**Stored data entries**
******

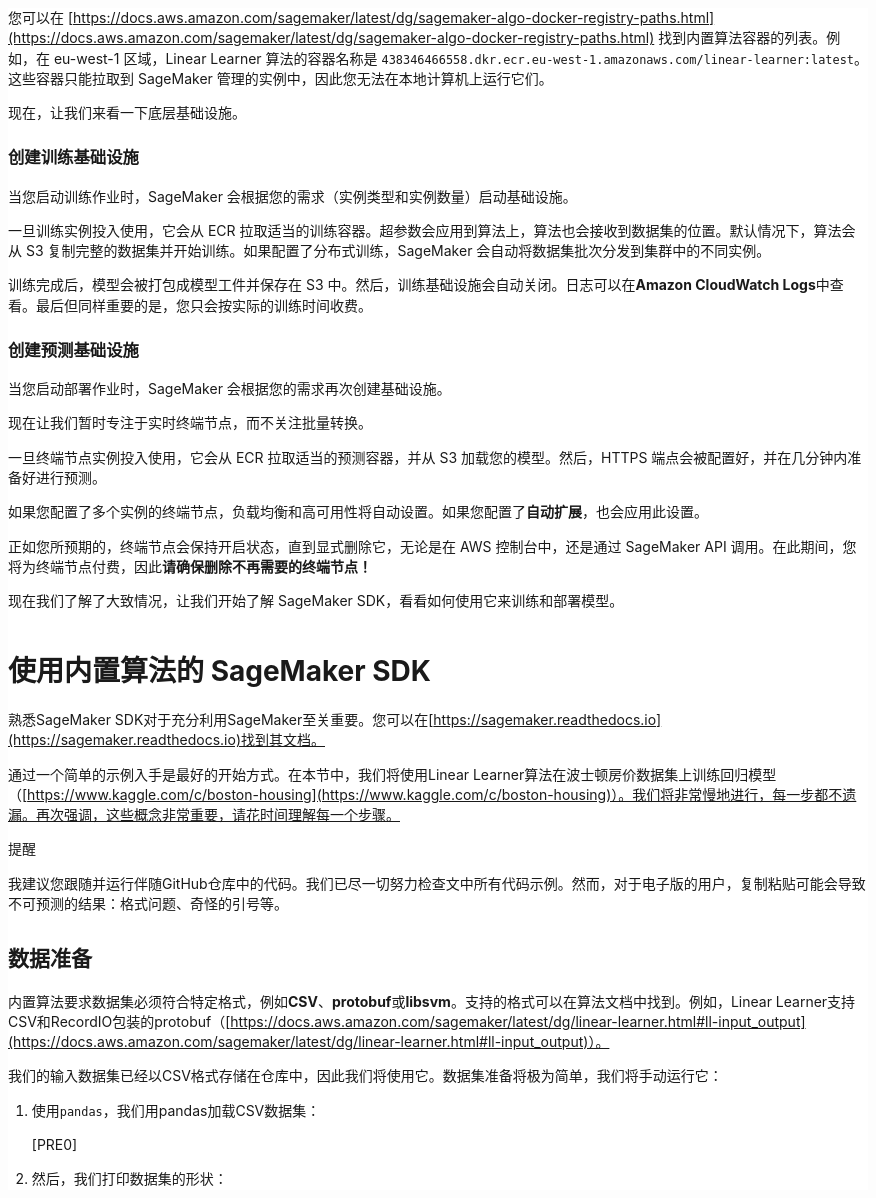 您可以在 [https://docs.aws.amazon.com/sagemaker/latest/dg/sagemaker-algo-docker-registry-paths.html](https://docs.aws.amazon.com/sagemaker/latest/dg/sagemaker-algo-docker-registry-paths.html) 找到内置算法容器的列表。例如，在 eu-west-1 区域，Linear Learner 算法的容器名称是 `438346466558.dkr.ecr.eu-west-1.amazonaws.com/linear-learner:latest`。这些容器只能拉取到 SageMaker 管理的实例中，因此您无法在本地计算机上运行它们。

现在，让我们来看一下底层基础设施。

### 创建训练基础设施

当您启动训练作业时，SageMaker 会根据您的需求（实例类型和实例数量）启动基础设施。

一旦训练实例投入使用，它会从 ECR 拉取适当的训练容器。超参数会应用到算法上，算法也会接收到数据集的位置。默认情况下，算法会从 S3 复制完整的数据集并开始训练。如果配置了分布式训练，SageMaker 会自动将数据集批次分发到集群中的不同实例。

训练完成后，模型会被打包成模型工件并保存在 S3 中。然后，训练基础设施会自动关闭。日志可以在**Amazon CloudWatch Logs**中查看。最后但同样重要的是，您只会按实际的训练时间收费。

### 创建预测基础设施

当您启动部署作业时，SageMaker 会根据您的需求再次创建基础设施。

现在让我们暂时专注于实时终端节点，而不关注批量转换。

一旦终端节点实例投入使用，它会从 ECR 拉取适当的预测容器，并从 S3 加载您的模型。然后，HTTPS 端点会被配置好，并在几分钟内准备好进行预测。

如果您配置了多个实例的终端节点，负载均衡和高可用性将自动设置。如果您配置了**自动扩展**，也会应用此设置。

正如您所预期的，终端节点会保持开启状态，直到显式删除它，无论是在 AWS 控制台中，还是通过 SageMaker API 调用。在此期间，您将为终端节点付费，因此**请确保删除不再需要的终端节点！**

现在我们了解了大致情况，让我们开始了解 SageMaker SDK，看看如何使用它来训练和部署模型。

# 使用内置算法的 SageMaker SDK

熟悉SageMaker SDK对于充分利用SageMaker至关重要。您可以在[https://sagemaker.readthedocs.io](https://sagemaker.readthedocs.io)找到其文档。

通过一个简单的示例入手是最好的开始方式。在本节中，我们将使用Linear Learner算法在波士顿房价数据集上训练回归模型（[https://www.kaggle.com/c/boston-housing](https://www.kaggle.com/c/boston-housing)）。我们将非常慢地进行，每一步都不遗漏。再次强调，这些概念非常重要，请花时间理解每一个步骤。

提醒

我建议您跟随并运行伴随GitHub仓库中的代码。我们已尽一切努力检查文中所有代码示例。然而，对于电子版的用户，复制粘贴可能会导致不可预测的结果：格式问题、奇怪的引号等。

## 数据准备

内置算法要求数据集必须符合特定格式，例如**CSV**、**protobuf**或**libsvm**。支持的格式可以在算法文档中找到。例如，Linear Learner支持CSV和RecordIO包装的protobuf（[https://docs.aws.amazon.com/sagemaker/latest/dg/linear-learner.html#ll-input_output](https://docs.aws.amazon.com/sagemaker/latest/dg/linear-learner.html#ll-input_output)）。

我们的输入数据集已经以CSV格式存储在仓库中，因此我们将使用它。数据集准备将极为简单，我们将手动运行它：

1.  使用`pandas`，我们用pandas加载CSV数据集：

    [PRE0]

1.  然后，我们打印数据集的形状：
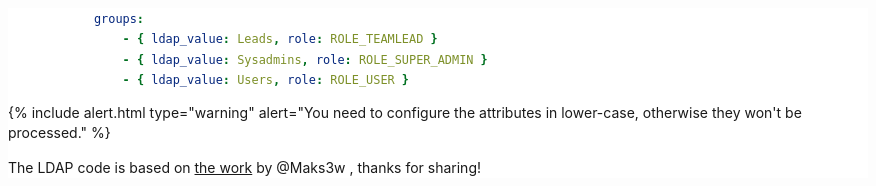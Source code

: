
 ```yaml
            groups:
                - { ldap_value: Leads, role: ROLE_TEAMLEAD }
                - { ldap_value: Sysadmins, role: ROLE_SUPER_ADMIN }
                - { ldap_value: Users, role: ROLE_USER }
```
{% include alert.html type="warning" alert="You need to configure the attributes in lower-case, otherwise they won't be processed." %}

The LDAP code is based on [the work](https://github.com/Maks3w/FR3DLdapBundle) by @Maks3w , thanks for sharing!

******

**Required action**
Could you set down verbatim the lines from the beginning of the entries above through the line containing "# 使用内置算法的 SageMaker SDK", both included, leaving out the pictures?

**Result below**
 您可以在 [https://docs.aws.amazon.com/sagemaker/latest/dg/sagemaker-algo-docker-registry-paths.html](https://docs.aws.amazon.com/sagemaker/latest/dg/sagemaker-algo-docker-registry-paths.html) 找到内置算法容器的列表。例如，在 eu-west-1 区域，Linear Learner 算法的容器名称是 `438346466558.dkr.ecr.eu-west-1.amazonaws.com/linear-learner:latest`。这些容器只能拉取到 SageMaker 管理的实例中，因此您无法在本地计算机上运行它们。

现在，让我们来看一下底层基础设施。

### 创建训练基础设施

当您启动训练作业时，SageMaker 会根据您的需求（实例类型和实例数量）启动基础设施。

一旦训练实例投入使用，它会从 ECR 拉取适当的训练容器。超参数会应用到算法上，算法也会接收到数据集的位置。默认情况下，算法会从 S3 复制完整的数据集并开始训练。如果配置了分布式训练，SageMaker 会自动将数据集批次分发到集群中的不同实例。

训练完成后，模型会被打包成模型工件并保存在 S3 中。然后，训练基础设施会自动关闭。日志可以在**Amazon CloudWatch Logs**中查看。最后但同样重要的是，您只会按实际的训练时间收费。

### 创建预测基础设施

当您启动部署作业时，SageMaker 会根据您的需求再次创建基础设施。

现在让我们暂时专注于实时终端节点，而不关注批量转换。

一旦终端节点实例投入使用，它会从 ECR 拉取适当的预测容器，并从 S3 加载您的模型。然后，HTTPS 端点会被配置好，并在几分钟内准备好进行预测。

如果您配置了多个实例的终端节点，负载均衡和高可用性将自动设置。如果您配置了**自动扩展**，也会应用此设置。

正如您所预期的，终端节点会保持开启状态，直到显式删除它，无论是在 AWS 控制台中，还是通过 SageMaker API 调用。在此期间，您将为终端节点付费，因此**请确保删除不再需要的终端节点！**

现在我们了解了大致情况，让我们开始了解 SageMaker SDK，看看如何使用它来训练和部署模型。

# 使用内置算法的 SageMaker SDK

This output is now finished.